Assigned task: After reading the listing below, copy it out exactly.

Supplied data:
::::::

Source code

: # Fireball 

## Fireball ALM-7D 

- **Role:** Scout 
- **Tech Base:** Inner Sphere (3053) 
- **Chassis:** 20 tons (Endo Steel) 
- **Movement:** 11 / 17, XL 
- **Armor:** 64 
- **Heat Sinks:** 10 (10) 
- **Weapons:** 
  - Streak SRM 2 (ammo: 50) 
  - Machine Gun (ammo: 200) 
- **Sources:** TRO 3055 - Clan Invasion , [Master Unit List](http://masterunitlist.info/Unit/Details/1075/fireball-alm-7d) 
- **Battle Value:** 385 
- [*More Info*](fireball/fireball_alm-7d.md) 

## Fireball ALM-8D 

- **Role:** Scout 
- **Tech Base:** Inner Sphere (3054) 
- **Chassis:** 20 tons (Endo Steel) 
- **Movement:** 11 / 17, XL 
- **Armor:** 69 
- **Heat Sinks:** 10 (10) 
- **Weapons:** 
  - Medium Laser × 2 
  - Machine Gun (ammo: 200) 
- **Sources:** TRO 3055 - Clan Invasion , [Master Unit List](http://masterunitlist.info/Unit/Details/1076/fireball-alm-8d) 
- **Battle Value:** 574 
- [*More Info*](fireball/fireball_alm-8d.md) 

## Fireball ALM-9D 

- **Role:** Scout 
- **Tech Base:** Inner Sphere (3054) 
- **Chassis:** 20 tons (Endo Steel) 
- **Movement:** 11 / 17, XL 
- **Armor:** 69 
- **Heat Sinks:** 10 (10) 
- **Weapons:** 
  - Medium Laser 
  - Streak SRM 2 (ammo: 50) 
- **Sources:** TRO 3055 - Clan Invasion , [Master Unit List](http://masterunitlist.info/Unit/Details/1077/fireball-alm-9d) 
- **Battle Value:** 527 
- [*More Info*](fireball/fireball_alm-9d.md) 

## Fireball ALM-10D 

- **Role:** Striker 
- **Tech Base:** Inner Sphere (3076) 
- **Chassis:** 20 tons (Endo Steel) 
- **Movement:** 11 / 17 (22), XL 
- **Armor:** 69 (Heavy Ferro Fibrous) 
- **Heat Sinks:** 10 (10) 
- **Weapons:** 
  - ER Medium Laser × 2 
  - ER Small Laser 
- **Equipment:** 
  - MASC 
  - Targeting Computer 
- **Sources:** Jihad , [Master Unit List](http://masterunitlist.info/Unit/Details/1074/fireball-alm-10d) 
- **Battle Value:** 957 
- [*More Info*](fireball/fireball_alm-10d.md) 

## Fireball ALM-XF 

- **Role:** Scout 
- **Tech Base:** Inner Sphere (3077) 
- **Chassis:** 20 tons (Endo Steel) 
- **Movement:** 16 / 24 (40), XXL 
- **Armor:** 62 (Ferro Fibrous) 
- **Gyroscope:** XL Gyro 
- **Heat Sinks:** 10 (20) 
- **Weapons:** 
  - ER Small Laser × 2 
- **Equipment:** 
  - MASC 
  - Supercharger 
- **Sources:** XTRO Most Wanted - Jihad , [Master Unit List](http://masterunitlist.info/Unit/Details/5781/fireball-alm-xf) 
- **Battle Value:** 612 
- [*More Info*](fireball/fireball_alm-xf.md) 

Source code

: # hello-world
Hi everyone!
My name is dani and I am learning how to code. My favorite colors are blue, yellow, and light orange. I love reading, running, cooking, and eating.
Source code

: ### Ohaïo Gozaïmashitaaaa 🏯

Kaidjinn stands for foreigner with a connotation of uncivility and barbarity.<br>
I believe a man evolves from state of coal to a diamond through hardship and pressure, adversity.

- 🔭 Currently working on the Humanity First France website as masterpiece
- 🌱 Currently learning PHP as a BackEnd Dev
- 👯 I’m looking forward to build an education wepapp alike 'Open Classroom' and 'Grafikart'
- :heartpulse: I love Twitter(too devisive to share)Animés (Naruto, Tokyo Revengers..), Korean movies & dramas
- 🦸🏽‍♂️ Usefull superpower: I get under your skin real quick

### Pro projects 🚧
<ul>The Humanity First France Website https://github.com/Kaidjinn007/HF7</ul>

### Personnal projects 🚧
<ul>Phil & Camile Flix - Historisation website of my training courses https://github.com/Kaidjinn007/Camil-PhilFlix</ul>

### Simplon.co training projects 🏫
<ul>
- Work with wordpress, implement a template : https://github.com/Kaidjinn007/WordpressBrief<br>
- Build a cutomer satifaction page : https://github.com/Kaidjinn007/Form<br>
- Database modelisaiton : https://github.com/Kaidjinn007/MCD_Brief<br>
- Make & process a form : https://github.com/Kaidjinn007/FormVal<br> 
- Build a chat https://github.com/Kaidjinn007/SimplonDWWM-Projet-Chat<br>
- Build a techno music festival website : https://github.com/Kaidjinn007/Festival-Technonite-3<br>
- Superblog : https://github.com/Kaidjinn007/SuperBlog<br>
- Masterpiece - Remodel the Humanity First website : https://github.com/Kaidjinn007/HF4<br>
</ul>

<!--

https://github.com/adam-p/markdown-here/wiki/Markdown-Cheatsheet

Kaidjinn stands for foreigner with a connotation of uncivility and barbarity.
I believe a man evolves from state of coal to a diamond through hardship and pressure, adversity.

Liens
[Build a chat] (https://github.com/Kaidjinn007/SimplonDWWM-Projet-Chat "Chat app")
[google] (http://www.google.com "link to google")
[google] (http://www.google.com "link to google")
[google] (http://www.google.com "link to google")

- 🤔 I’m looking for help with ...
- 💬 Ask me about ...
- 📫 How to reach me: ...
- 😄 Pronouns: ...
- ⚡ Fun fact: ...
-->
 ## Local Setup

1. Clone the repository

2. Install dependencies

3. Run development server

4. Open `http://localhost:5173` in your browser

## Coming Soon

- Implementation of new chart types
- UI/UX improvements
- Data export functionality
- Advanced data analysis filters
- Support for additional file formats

::::::

Your response:
Source code

: # Fireball 

## Fireball ALM-7D 

- **Role:** Scout 
- **Tech Base:** Inner Sphere (3053) 
- **Chassis:** 20 tons (Endo Steel) 
- **Movement:** 11 / 17, XL 
- **Armor:** 64 
- **Heat Sinks:** 10 (10) 
- **Weapons:** 
  - Streak SRM 2 (ammo: 50) 
  - Machine Gun (ammo: 200) 
- **Sources:** TRO 3055 - Clan Invasion , [Master Unit List](http://masterunitlist.info/Unit/Details/1075/fireball-alm-7d) 
- **Battle Value:** 385 
- [*More Info*](fireball/fireball_alm-7d.md) 

## Fireball ALM-8D 

- **Role:** Scout 
- **Tech Base:** Inner Sphere (3054) 
- **Chassis:** 20 tons (Endo Steel) 
- **Movement:** 11 / 17, XL 
- **Armor:** 69 
- **Heat Sinks:** 10 (10) 
- **Weapons:** 
  - Medium Laser × 2 
  - Machine Gun (ammo: 200) 
- **Sources:** TRO 3055 - Clan Invasion , [Master Unit List](http://masterunitlist.info/Unit/Details/1076/fireball-alm-8d) 
- **Battle Value:** 574 
- [*More Info*](fireball/fireball_alm-8d.md) 

## Fireball ALM-9D 

- **Role:** Scout 
- **Tech Base:** Inner Sphere (3054) 
- **Chassis:** 20 tons (Endo Steel) 
- **Movement:** 11 / 17, XL 
- **Armor:** 69 
- **Heat Sinks:** 10 (10) 
- **Weapons:** 
  - Medium Laser 
  - Streak SRM 2 (ammo: 50) 
- **Sources:** TRO 3055 - Clan Invasion , [Master Unit List](http://masterunitlist.info/Unit/Details/1077/fireball-alm-9d) 
- **Battle Value:** 527 
- [*More Info*](fireball/fireball_alm-9d.md) 

## Fireball ALM-10D 

- **Role:** Striker 
- **Tech Base:** Inner Sphere (3076) 
- **Chassis:** 20 tons (Endo Steel) 
- **Movement:** 11 / 17 (22), XL 
- **Armor:** 69 (Heavy Ferro Fibrous) 
- **Heat Sinks:** 10 (10) 
- **Weapons:** 
  - ER Medium Laser × 2 
  - ER Small Laser 
- **Equipment:** 
  - MASC 
  - Targeting Computer 
- **Sources:** Jihad , [Master Unit List](http://masterunitlist.info/Unit/Details/1074/fireball-alm-10d) 
- **Battle Value:** 957 
- [*More Info*](fireball/fireball_alm-10d.md) 

## Fireball ALM-XF 

- **Role:** Scout 
- **Tech Base:** Inner Sphere (3077) 
- **Chassis:** 20 tons (Endo Steel) 
- **Movement:** 16 / 24 (40), XXL 
- **Armor:** 62 (Ferro Fibrous) 
- **Gyroscope:** XL Gyro 
- **Heat Sinks:** 10 (20) 
- **Weapons:** 
  - ER Small Laser × 2 
- **Equipment:** 
  - MASC 
  - Supercharger 
- **Sources:** XTRO Most Wanted - Jihad , [Master Unit List](http://masterunitlist.info/Unit/Details/5781/fireball-alm-xf) 
- **Battle Value:** 612 
- [*More Info*](fireball/fireball_alm-xf.md) 

Source code

: # hello-world
Hi everyone!
My name is dani and I am learning how to code. My favorite colors are blue, yellow, and light orange. I love reading, running, cooking, and eating.
Source code

: ### Ohaïo Gozaïmashitaaaa 🏯

Kaidjinn stands for foreigner with a connotation of uncivility and barbarity.<br>
I believe a man evolves from state of coal to a diamond through hardship and pressure, adversity.

- 🔭 Currently working on the Humanity First France website as masterpiece
- 🌱 Currently learning PHP as a BackEnd Dev
- 👯 I’m looking forward to build an education wepapp alike 'Open Classroom' and 'Grafikart'
- :heartpulse: I love Twitter(too devisive to share)Animés (Naruto, Tokyo Revengers..), Korean movies & dramas
- 🦸🏽‍♂️ Usefull superpower: I get under your skin real quick

### Pro projects 🚧
<ul>The Humanity First France Website https://github.com/Kaidjinn007/HF7</ul>

### Personnal projects 🚧
<ul>Phil & Camile Flix - Historisation website of my training courses https://github.com/Kaidjinn007/Camil-PhilFlix</ul>

### Simplon.co training projects 🏫
<ul>
- Work with wordpress, implement a template : https://github.com/Kaidjinn007/WordpressBrief<br>
- Build a cutomer satifaction page : https://github.com/Kaidjinn007/Form<br>
- Database modelisaiton : https://github.com/Kaidjinn007/MCD_Brief<br>
- Make & process a form : https://github.com/Kaidjinn007/FormVal<br> 
- Build a chat https://github.com/Kaidjinn007/SimplonDWWM-Projet-Chat<br>
- Build a techno music festival website : https://github.com/Kaidjinn007/Festival-Technonite-3<br>
- Superblog : https://github.com/Kaidjinn007/SuperBlog<br>
- Masterpiece - Remodel the Humanity First website : https://github.com/Kaidjinn007/HF4<br>
</ul>

<!--

https://github.com/adam-p/markdown-here/wiki/Markdown-Cheatsheet

Kaidjinn stands for foreigner with a connotation of uncivility and barbarity.
I believe a man evolves from state of coal to a diamond through hardship and pressure, adversity.

Liens
[Build a chat] (https://github.com/Kaidjinn007/SimplonDWWM-Projet-Chat "Chat app")
[google] (http://www.google.com "link to google")
[google] (http://www.google.com "link to google")
[google] (http://www.google.com "link to google")

- 🤔 I’m looking for help with ...
- 💬 Ask me about ...
- 📫 How to reach me: ...
- 😄 Pronouns: ...
- ⚡ Fun fact: ...
-->
 ## Local Setup

1. Clone the repository

2. Install dependencies

3. Run development server

4. Open `http://localhost:5173` in your browser

## Coming Soon

- Implementation of new chart types
- UI/UX improvements
- Data export functionality
- Advanced data analysis filters
- Support for additional file formats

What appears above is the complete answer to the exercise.